“现!”

    松霜子大喝一声,右掌缓慢拍出,竟有磅礴之力自其周身涌现,逼得阴风稍滞,所有力量拢成一股,生生逼那厉鬼现行。

    只见阵法中间出现一滩黑沉血色,血水仿佛有生命般左右冲撞,发现难以冲破后,慢慢浮空而起,在阵法上空拼凑出一个人形。

    血色晕染又收敛,属于人的脑袋和手脚自其中浮现出来。

    女子五官僵硬,脸色青白,额角淌着凝固的血迹,一看便知不是活人的气色。她容貌秀丽,身形娇小,此时却无人有心欣赏她的姿容。

    她有几分涣散的黑眼珠死死看着松霜子,眼底尽是怨毒。

    “收!”

    松霜子变换手势,再次大喝一声。

    阵法随他命令而变化,那股磅礴之力逐渐收紧,正是要将女鬼禁锢其中。

    这一系列的动作很是行云流水,秦枢却看贴在阵法各个角落的符箓——符箓已然绷紧,微微颤抖,金光黯淡,血色浸透,似乎下一秒就要裂开来。

    看来,这女鬼的法力着实强横。

    果不其然,随着女鬼一声尖利叫喊,阵法南边的符箓率先被撕裂。

    一瞬间灵气逆流,松霜子死死维持手势,喉头却是一腥。

    “请两位道友助我!”他不逞能,深知这厉鬼非那两人不能收服,连忙叫道。

    他这一喊,女鬼自然也注意到旁边这两个人,又是一声尖利的喊叫,女鬼身躯一晃,似折断般倒下半截,从阵法破碎的南方窜出,丝丝血气围拢过来。

    黑夜中血气的颜色并不明显,用神识去感知更为妥当。谢临清并指作剑,斩断窜过来的血气,接着反手一握,抓住试图逃跑的一点尾巴,灵力自手心涌出,将之烧了个干净。

    损失这么一点血气对女鬼来说并不算什么,更多的血气去向秦枢和松霜子,她看得出来,这两人才是

    在场最强的,只要杀了他们,自己何愁跑不了。

    有人分担厉鬼仇恨,松霜子轻松不少,抓紧时间往嘴里塞了一枚丹药,恢复些许灵力,他的手势再变,想要将厉鬼重新压回阵法之中。

    小童很是机灵,厉鬼现形时躲得远远的,待她被三人牵制住,便快速跑上来,将提前绘制好的符箓贴在阵法南方,进行修补。

    秦枢并不把这血气放在眼里,在绝对的实力面前,厉鬼的力量便是米粒之珠。可他毕竟把修为压制到元婴,此刻免不了做做样子,灵力升腾而起,同谢临清一样,将周身围拢过来的血气烧干净。

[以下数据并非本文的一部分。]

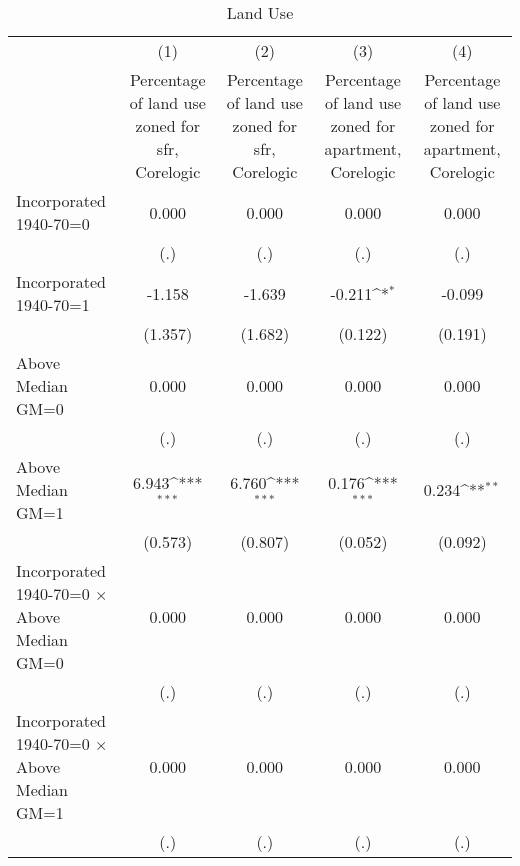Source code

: \begin{table}[htbp]\centering
\def\sym#1{\ifmmode^{#1}\else\(^{#1}\)\fi}
\caption{Land Use}
\begin{tabular}{l*{4}{c}}
\hline\hline
                    &\multicolumn{1}{c}{(1)}&\multicolumn{1}{c}{(2)}&\multicolumn{1}{c}{(3)}&\multicolumn{1}{c}{(4)}\\
                    &\multicolumn{1}{c}{Percentage of land use zoned for sfr, Corelogic}&\multicolumn{1}{c}{Percentage of land use zoned for sfr, Corelogic}&\multicolumn{1}{c}{Percentage of land use zoned for apartment, Corelogic}&\multicolumn{1}{c}{Percentage of land use zoned for apartment, Corelogic}\\
\hline
Incorporated 1940-70=0&       0.000         &       0.000         &       0.000         &       0.000         \\
                    &         (.)         &         (.)         &         (.)         &         (.)         \\
[1em]
Incorporated 1940-70=1&      -1.158         &      -1.639         &      -0.211\sym{*}  &      -0.099         \\
                    &     (1.357)         &     (1.682)         &     (0.122)         &     (0.191)         \\
[1em]
Above Median GM=0   &       0.000         &       0.000         &       0.000         &       0.000         \\
                    &         (.)         &         (.)         &         (.)         &         (.)         \\
[1em]
Above Median GM=1   &       6.943\sym{***}&       6.760\sym{***}&       0.176\sym{***}&       0.234\sym{**} \\
                    &     (0.573)         &     (0.807)         &     (0.052)         &     (0.092)         \\
[1em]
Incorporated 1940-70=0 $\times$ Above Median GM=0&       0.000         &       0.000         &       0.000         &       0.000         \\
                    &         (.)         &         (.)         &         (.)         &         (.)         \\
[1em]
Incorporated 1940-70=0 $\times$ Above Median GM=1&       0.000         &       0.000         &       0.000         &       0.000         \\
                    &         (.)         &         (.)         &         (.)         &         (.)         \\

\end{tabular}
\end{table}
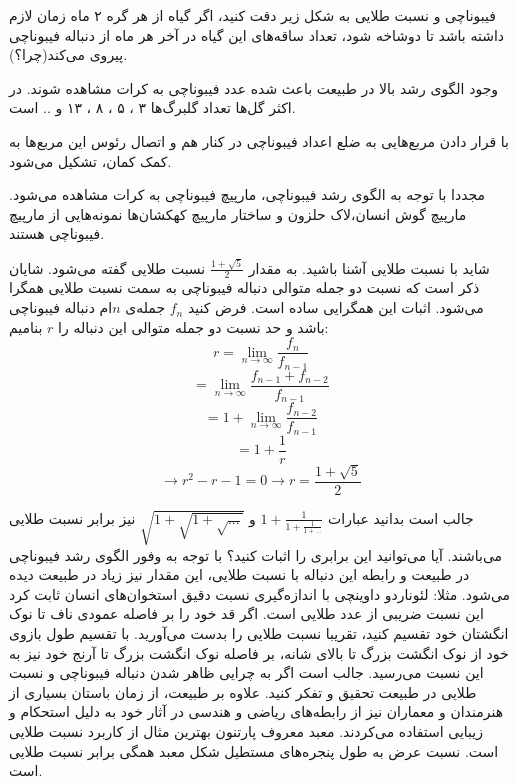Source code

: \begin{EXTRA}{فیبوناچی و نسبت طلایی}
    \p
    به شکل زیر دقت کنید، اگر گیاه از هر گره ۲ ماه زمان لازم داشته باشد تا دوشاخه شود، تعداد ساقه‌های این گیاه در آخر هر ماه از دنباله فیبوناچی پیروی می‌کند(چرا؟).
    

    \p
    وجود الگوی رشد بالا در طبیعت باعث شده عدد فیبوناچی به کرات مشاهده شوند.
    در اکثر گل‌ها تعداد گلبرگ‌ها ۳ ، ۵ ، ۸ ، ۱۳ و .. است.


    \p
    با قرار دادن مربع‌هایی به ضلع اعداد فیبوناچی در کنار هم و اتصال رئوس این مربع‌ها به کمک کمان، تشکیل می‌شود.
    
    
    \p
    مجددا با توجه به الگوی رشد فیبوناچی، مارپیچ فیبوناچی به کرات مشاهده می‌شود.
    مارپیچ گوش انسان،لاک حلزون و ساختار مارپیچ کهکشان‌ها نمونه‌هایی از مارپیچ فیبوناچی هستند.
    
    
    \p
    شاید با نسبت طلایی آشنا باشید. به مقدار $\frac{1+\sqrt{5}}{2}$ نسبت طلایی گفته می‌شود.
    شایان ذکر است که نسبت دو جمله متوالی دنباله فیبوناچی به سمت نسبت طلایی همگرا می‌شود.
    اثبات این همگرایی ساده است. فرض کنید
    $f_n$
    جمله‌ی
    $n$ام
    دنباله فیبوناچی باشد و
    حد نسبت دو جمله متوالی این دنباله را
    $r$ بنامیم:
    $$r = \lim\limits_{n \to \infty} \frac{f_n}{f_{n-1}}$$
    $$= \lim\limits_{n \to \infty} \frac{f_{n-1}+f_{n-2}}{f_{n-1}}$$
    $$= 1 + \lim\limits_{n \to \infty} \frac{f_{n-2}}{f_{n-1}}$$
    $$= 1 + \frac{1}{r}$$
    $$\rightarrow r^2 - r - 1 = 0 \rightarrow r = \frac{1+\sqrt{5}}{2}$$

    \p
    جالب است بدانید عبارات
    $1+\frac{1}{1+\frac{1}{1+...}}$
    و
    $\sqrt{1+\sqrt{1+\sqrt{...}}}$
    نیز برابر نسبت طلایی می‌باشند.
    آیا می‌توانید این برابری را اثبات کنید؟
    \p
    با توجه به وفور الگوی رشد فیبوناچی در طبیعت و رابطه این دنباله با نسبت طلایی، این مقدار نیز زیاد در طبیعت دیده می‌شود.
    مثلا:
    لئوناردو داوینچی با اندازه‌گیری نسبت دقیق استخوان‌های انسان ثابت کرد این نسبت ضریبی از عدد طلایی است.
    اگر قد خود را بر فاصله عمودی ناف تا نوک انگشتان خود تقسیم کنید، تقریبا نسبت طلایی را بدست می‌آورید.
    با تقسیم طول بازوی خود از نوک انگشت بزرگ تا بالای شانه، بر فاصله نوک انگشت بزرگ تا آرنج خود نیز به این نسبت می‌رسید.
    جالب است اگر به چرایی ظاهر شدن دنباله فیبوناچی و نسبت طلایی در طبیعت تحقیق و تفکر کنید.
    \p
    علاوه بر طبیعت، از زمان باستان بسیاری از هنرمندان و معماران نیز از رابطه‌های ریاضی و هندسی در آثار خود به دلیل استحکام و زیبایی استفاده می‌کردند.
    معبد معروف پارتنون بهترین مثال از کاربرد نسبت طلایی است. نسبت عرض به طول پنجره‌های مستطیل شکل معبد همگی برابر نسبت طلایی است.

\end{EXTRA}
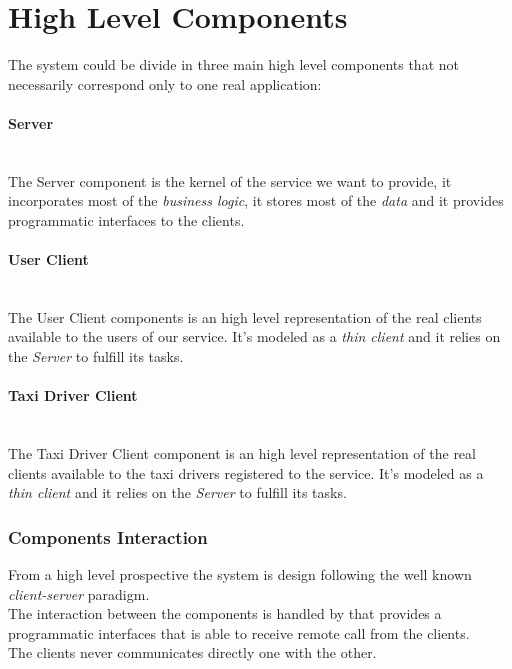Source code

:\section{High Level Components} %
\label{sec:high_level_components}
The system could be divide in three main high level components that not necessarily correspond only to one real application:
\paragraph{Server} %
\label{comp:server}\hfill \\
The Server component is the kernel of the service we want to provide, it incorporates most of the \emph{business logic}, it stores most of the \emph{data} and it provides programmatic interfaces to the clients.
\paragraph{User Client} %
\label{comp:user_client}\hfill \\
The User Client components is an high level representation of the real clients available to the users of our service. It's modeled as a \emph{thin client} and it relies on the \emph{Server} to fulfill its tasks.
\paragraph{Taxi Driver Client} %
\label{par:taxi_driver_client}\hfill \\
The Taxi Driver Client component is an high level representation of the real clients available to the taxi drivers registered to the service. It's modeled as a \emph{thin client} and it relies on the \emph{Server} to fulfill its tasks.


\subsubsection{Components Interaction} %
\label{ssub:components_interaction}
From a high level prospective the system is design following the well known \emph{client-server} paradigm.\\
The interaction between the components is handled by  that provides a programmatic interfaces that is able to receive remote call from the clients.\\
The clients never communicates directly one with the other.

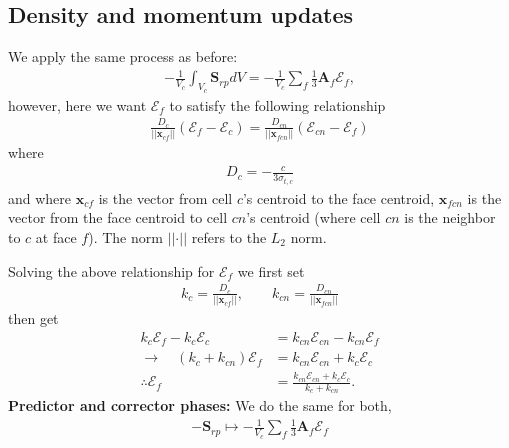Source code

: \documentclass[10pt,letterpaper,notitlepage]{article}
\numberwithin{equation}{section}
\newcommand{\position}{\mathbf{x}}
\newcommand{\dotp}{\boldsymbol{\cdot}}
\newcommand{\RadE}{\mathcal{E}}
\newcommand{\AreaVec}{\mathbf{A}}
\newcommand{\beq}{\begin{equation*} \begin{aligned}}
\newcommand{\eeq}{\end{aligned}\end{equation*}}
\newcommand{\beqn}{\begin{equation}\begin{aligned}}
\newcommand{\eeqn}{\end{aligned}\end{equation}}
\begin{document}
\newpage
\subsection{Density and momentum updates} 
\label{section:fv_density_momentum_update}
We apply the same process as before:
\beqn 
-\frac{1}{V_c} \int_{V_c} \mathbf{S}_{rp} dV = -\frac{1}{V_c}  \sum_f \frac{1}{3} \AreaVec_f \RadE_f,
\eeqn 
however, here we want $\RadE_f$ to satisfy the following relationship
\beqn 
\frac{D_c}{||\position_{cf}||} (\RadE_f - \RadE_c) = 
\frac{D_{cn}}{||\position_{fcn}||} (\RadE_{cn} - \RadE_f) 
\eeqn 
where
\beqn 
D_c = -\frac{c}{3\sigma_{t,c}}
\eeqn 
and where $\position_{cf}$ is the vector from cell $c$'s centroid to the face centroid, $\position_{fcn}$ is the vector from the face centroid to cell $cn$'s centroid (where cell $cn$ is the neighbor to $c$ at face $f$). The norm $||\dotp||$ refers to the $L_2$ norm.

Solving the above relationship for $\RadE_f$ we first set
\beq 
k_c = \frac{D_c}{||\position_{cf}||} , \quad \quad
k_{cn} = \frac{D_{cn}}{||\position_{fcn}||}
\eeq 
then get
\beqn 
k_c \RadE_f - k_c \RadE_c &= k_{cn}  \RadE_{cn} - k_{cn}  \RadE_f \\
\to \quad 
(k_c + k_{cn} ) \RadE_f &= k_{cn}  \RadE_{cn} + k_c \RadE_c \\
\therefore
\RadE_f &= \frac{k_{cn}  \RadE_{cn} + k_c \RadE_c}{k_c +k_{cn} } .
\eeqn 
\newline
\newline 
\textbf{Predictor and corrector phases:} \newline 
We do the same for both,
\beqn
-\mathbf{S}_{rp} \mapsto  -\frac{1}{V_c}  \sum_f  \frac{1}{3} \AreaVec_f \RadE_f
\eeqn
\end{document}
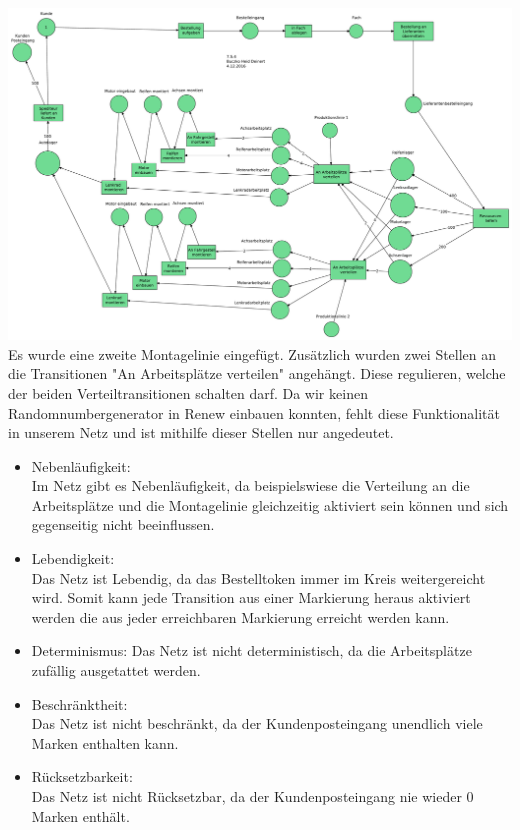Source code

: \documentclass[a4paper,12pt]{scrartcl}
\begin{document}
\subsubsection{}
\includegraphics[scale=0.3]{G-6-A-07-Netz5-Buczko_Heid_Deinert.pdf}\\
Es wurde eine zweite Montagelinie eingefügt. Zusätzlich wurden zwei Stellen an die Transitionen "An Arbeitsplätze verteilen" angehängt. Diese 
regulieren, welche der beiden Verteiltransitionen schalten darf.
Da wir keinen Randomnumbergenerator in Renew einbauen konnten, 
fehlt diese Funktionalität in unserem Netz und ist mithilfe dieser Stellen nur angedeutet.
\begin{itemize}
  \item{Nebenläufigkeit:}\\
  Im Netz gibt es Nebenläufigkeit, da beispielswiese die Verteilung an die Arbeitsplätze und die Montagelinie gleichzeitig aktiviert sein können und sich gegenseitig nicht beeinflussen.
  \item{Lebendigkeit:}\\
  Das Netz ist Lebendig, da das Bestelltoken immer im Kreis weitergereicht wird. Somit kann jede Transition aus einer Markierung heraus aktiviert werden die aus jeder erreichbaren Markierung erreicht werden kann.
  \item{Determinismus:}
  Das Netz ist nicht deterministisch, da die Arbeitsplätze zufällig ausgetattet werden.
  \item{Beschränktheit:}\\
  Das Netz ist nicht beschränkt, da der Kundenposteingang unendlich viele Marken enthalten kann.
  \item{Rücksetzbarkeit:}\\
  Das Netz ist nicht Rücksetzbar, da der Kundenposteingang nie wieder 0 Marken enthält.
\end{itemize}
\end{document}
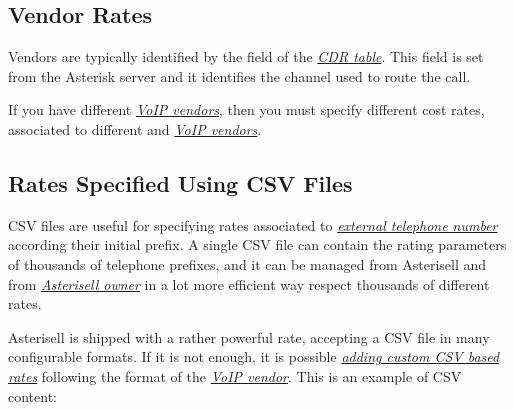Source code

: \documentclass[letterpaper,10pt,english]{sphinxmanual}
\begin{document}
\subsection{Vendor Rates}
\label{index:vendor-rates}
Vendors are typically identified by the  field of the {\hyperref[index:term-cdr-table]{\emph{CDR table}}}. This field is set from the Asterisk server and it identifies the channel used to route the call.

If you have different {\hyperref[index:term-voip-vendor]{\emph{VoIP vendors}}}, then you must specify different cost rates, associated to different  and {\hyperref[index:term-voip-vendor]{\emph{VoIP vendors}}}.


\subsection{Rates Specified Using CSV Files}
\label{index:rates-specified-using-csv-files}
CSV files are useful for specifying rates associated to {\hyperref[index:term-external-telephone-number]{\emph{external telephone number}}} according their initial prefix. A single CSV file can contain the rating parameters of thousands of telephone prefixes, and it can be managed from Asterisell and from {\hyperref[index:term-asterisell-owner]{\emph{Asterisell owner}}} in a lot more efficient way respect thousands of different rates.

Asterisell is shipped with a rather powerful rate, accepting a CSV file in many configurable formats. If it is not enough, it is possible {\hyperref[index:asterisell-customizations]{\emph{adding custom CSV based rates}}} following the format of the {\hyperref[index:term-voip-vendor]{\emph{VoIP vendor}}}. This is an example of CSV content:
\end{document}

    秋夜寒凉刺骨,对于修士来说却不算什么,有灵力护体,即使天降鹅毛大雪,他们亦能穿一袭单薄长衫,于雪中练剑。

    小童补完阵法又躲远了,唯恐成为三人的拖累。且阴风乍起时,他感受到一股透心的寒意,便知自己在那里不能久待,否则回去又要请太师父帮忙施法祛除体内阴气了。

    时间就在松霜子倾尽全力,谢临清动动手指,秦枢游刃有余中流逝,女鬼察觉自己不是三人对手,这些日子靠杀人积累而来的血气越来越少,终于慌了。

    阴风再起,眼前血气一空,她竟是准备断尾逃生。

    不可能让她跑掉再去害人,不等松霜子变换手势,秦枢伸手,在虚空中一握,将藏匿在黑暗中的女鬼抓了回来。

    女鬼在他手中毫无还手之力,脚蹬了两下,难以挣脱,眼底怨毒越来越浓,果断衣袖一扬,碎掉手腕上的镯子。

    秦枢早防着她的后手,手镯一碎,他便用灵气将其包裹,防止伤到身边的人。

    那手镯在女鬼手上并不显眼,方才碎裂时,秦枢才注意到,上面雕刻了许多玉茗花。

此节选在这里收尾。